Task requirements: Down to the last line, output the records below exactly.

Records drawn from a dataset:
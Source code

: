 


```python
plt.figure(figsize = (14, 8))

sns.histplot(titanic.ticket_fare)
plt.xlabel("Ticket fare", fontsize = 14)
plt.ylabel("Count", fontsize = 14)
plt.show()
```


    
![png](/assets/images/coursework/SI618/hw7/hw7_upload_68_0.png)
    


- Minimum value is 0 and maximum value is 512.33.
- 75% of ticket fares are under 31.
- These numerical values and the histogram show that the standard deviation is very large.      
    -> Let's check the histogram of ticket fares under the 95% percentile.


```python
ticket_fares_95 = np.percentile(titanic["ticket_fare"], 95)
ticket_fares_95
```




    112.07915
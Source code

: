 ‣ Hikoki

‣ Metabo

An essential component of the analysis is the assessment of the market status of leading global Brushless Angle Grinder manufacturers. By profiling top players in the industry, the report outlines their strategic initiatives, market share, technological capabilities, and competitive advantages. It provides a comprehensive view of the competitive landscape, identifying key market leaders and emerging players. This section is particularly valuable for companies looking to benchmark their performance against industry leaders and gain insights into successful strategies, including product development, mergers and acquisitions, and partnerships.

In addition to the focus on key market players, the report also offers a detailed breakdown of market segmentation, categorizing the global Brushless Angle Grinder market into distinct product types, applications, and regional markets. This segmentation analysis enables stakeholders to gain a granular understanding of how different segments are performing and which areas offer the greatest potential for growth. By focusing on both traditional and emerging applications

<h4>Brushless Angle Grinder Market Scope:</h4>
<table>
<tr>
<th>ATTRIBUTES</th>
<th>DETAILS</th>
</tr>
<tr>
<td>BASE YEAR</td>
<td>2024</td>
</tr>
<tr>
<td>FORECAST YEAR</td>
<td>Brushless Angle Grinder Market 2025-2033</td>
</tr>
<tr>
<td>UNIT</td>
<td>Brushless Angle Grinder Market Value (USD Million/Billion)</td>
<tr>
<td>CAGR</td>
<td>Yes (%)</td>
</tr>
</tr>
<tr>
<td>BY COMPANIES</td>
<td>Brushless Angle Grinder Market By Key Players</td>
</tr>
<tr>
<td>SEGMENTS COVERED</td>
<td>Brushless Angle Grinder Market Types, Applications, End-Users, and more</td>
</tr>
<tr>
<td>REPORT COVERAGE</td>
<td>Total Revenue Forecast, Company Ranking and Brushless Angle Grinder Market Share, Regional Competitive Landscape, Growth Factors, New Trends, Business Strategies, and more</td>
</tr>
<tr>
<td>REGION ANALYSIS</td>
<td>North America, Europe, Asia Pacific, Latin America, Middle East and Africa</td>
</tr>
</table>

Response below:
Source code

: 


```python
plt.figure(figsize = (14, 8))

sns.histplot(titanic.ticket_fare)
plt.xlabel("Ticket fare", fontsize = 14)
plt.ylabel("Count", fontsize = 14)
plt.show()
```


    
![png](/assets/images/coursework/SI618/hw7/hw7_upload_68_0.png)
    


- Minimum value is 0 and maximum value is 512.33.
- 75% of ticket fares are under 31.
- These numerical values and the histogram show that the standard deviation is very large.      
    -> Let's check the histogram of ticket fares under the 95% percentile.


```python
ticket_fares_95 = np.percentile(titanic["ticket_fare"], 95)
ticket_fares_95
```




    112.07915
Source code

: ‣ Hikoki

‣ Metabo

An essential component of the analysis is the assessment of the market status of leading global Brushless Angle Grinder manufacturers. By profiling top players in the industry, the report outlines their strategic initiatives, market share, technological capabilities, and competitive advantages. It provides a comprehensive view of the competitive landscape, identifying key market leaders and emerging players. This section is particularly valuable for companies looking to benchmark their performance against industry leaders and gain insights into successful strategies, including product development, mergers and acquisitions, and partnerships.

In addition to the focus on key market players, the report also offers a detailed breakdown of market segmentation, categorizing the global Brushless Angle Grinder market into distinct product types, applications, and regional markets. This segmentation analysis enables stakeholders to gain a granular understanding of how different segments are performing and which areas offer the greatest potential for growth. By focusing on both traditional and emerging applications

<h4>Brushless Angle Grinder Market Scope:</h4>
<table>
<tr>
<th>ATTRIBUTES</th>
<th>DETAILS</th>
</tr>
<tr>
<td>BASE YEAR</td>
<td>2024</td>
</tr>
<tr>
<td>FORECAST YEAR</td>
<td>Brushless Angle Grinder Market 2025-2033</td>
</tr>
<tr>
<td>UNIT</td>
<td>Brushless Angle Grinder Market Value (USD Million/Billion)</td>
<tr>
<td>CAGR</td>
<td>Yes (%)</td>
</tr>
</tr>
<tr>
<td>BY COMPANIES</td>
<td>Brushless Angle Grinder Market By Key Players</td>
</tr>
<tr>
<td>SEGMENTS COVERED</td>
<td>Brushless Angle Grinder Market Types, Applications, End-Users, and more</td>
</tr>
<tr>
<td>REPORT COVERAGE</td>
<td>Total Revenue Forecast, Company Ranking and Brushless Angle Grinder Market Share, Regional Competitive Landscape, Growth Factors, New Trends, Business Strategies, and more</td>
</tr>
<tr>
<td>REGION ANALYSIS</td>
<td>North America, Europe, Asia Pacific, Latin America, Middle East and Africa</td>
</tr>
</table>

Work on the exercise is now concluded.